REQUIRED WORK: Return each line of the records below that contains the word "good".

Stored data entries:
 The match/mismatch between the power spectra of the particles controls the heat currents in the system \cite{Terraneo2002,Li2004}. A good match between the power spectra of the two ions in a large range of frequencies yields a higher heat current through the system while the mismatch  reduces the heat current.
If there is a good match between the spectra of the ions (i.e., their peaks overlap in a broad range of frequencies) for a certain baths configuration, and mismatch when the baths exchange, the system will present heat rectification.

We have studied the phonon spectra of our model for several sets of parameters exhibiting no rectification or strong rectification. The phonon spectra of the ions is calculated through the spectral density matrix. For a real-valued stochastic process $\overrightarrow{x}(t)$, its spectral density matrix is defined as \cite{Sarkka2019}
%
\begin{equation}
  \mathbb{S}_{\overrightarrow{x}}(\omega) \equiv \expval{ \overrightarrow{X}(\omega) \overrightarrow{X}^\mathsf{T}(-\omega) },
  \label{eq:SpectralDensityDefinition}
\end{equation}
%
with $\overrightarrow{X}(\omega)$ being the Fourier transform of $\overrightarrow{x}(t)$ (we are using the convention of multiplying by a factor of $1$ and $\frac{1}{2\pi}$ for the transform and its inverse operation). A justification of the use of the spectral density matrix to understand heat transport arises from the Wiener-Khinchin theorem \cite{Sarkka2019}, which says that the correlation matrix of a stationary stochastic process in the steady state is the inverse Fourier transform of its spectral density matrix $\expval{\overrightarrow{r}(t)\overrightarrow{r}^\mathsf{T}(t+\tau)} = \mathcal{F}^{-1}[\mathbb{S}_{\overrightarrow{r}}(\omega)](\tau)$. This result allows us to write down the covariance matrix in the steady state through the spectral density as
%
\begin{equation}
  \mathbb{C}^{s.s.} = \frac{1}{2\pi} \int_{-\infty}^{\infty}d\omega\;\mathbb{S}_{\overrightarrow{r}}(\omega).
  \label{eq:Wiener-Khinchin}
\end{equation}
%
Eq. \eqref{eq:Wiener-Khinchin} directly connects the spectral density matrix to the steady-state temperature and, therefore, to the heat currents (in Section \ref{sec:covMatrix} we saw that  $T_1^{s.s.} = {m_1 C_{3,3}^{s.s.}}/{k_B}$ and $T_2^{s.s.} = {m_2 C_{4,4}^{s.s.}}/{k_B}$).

SOLUTION TO THIS TASK:
 The match/mismatch between the power spectra of the particles controls the heat currents in the system \cite{Terraneo2002,Li2004}. A good match between the power spectra of the two ions in a large range of frequencies yields a higher heat current through the system while the mismatch  reduces the heat current.
If there is a good match between the spectra of the ions (i.e., their peaks overlap in a broad range of frequencies) for a certain baths configuration, and mismatch when the baths exchange, the system will present heat rectification.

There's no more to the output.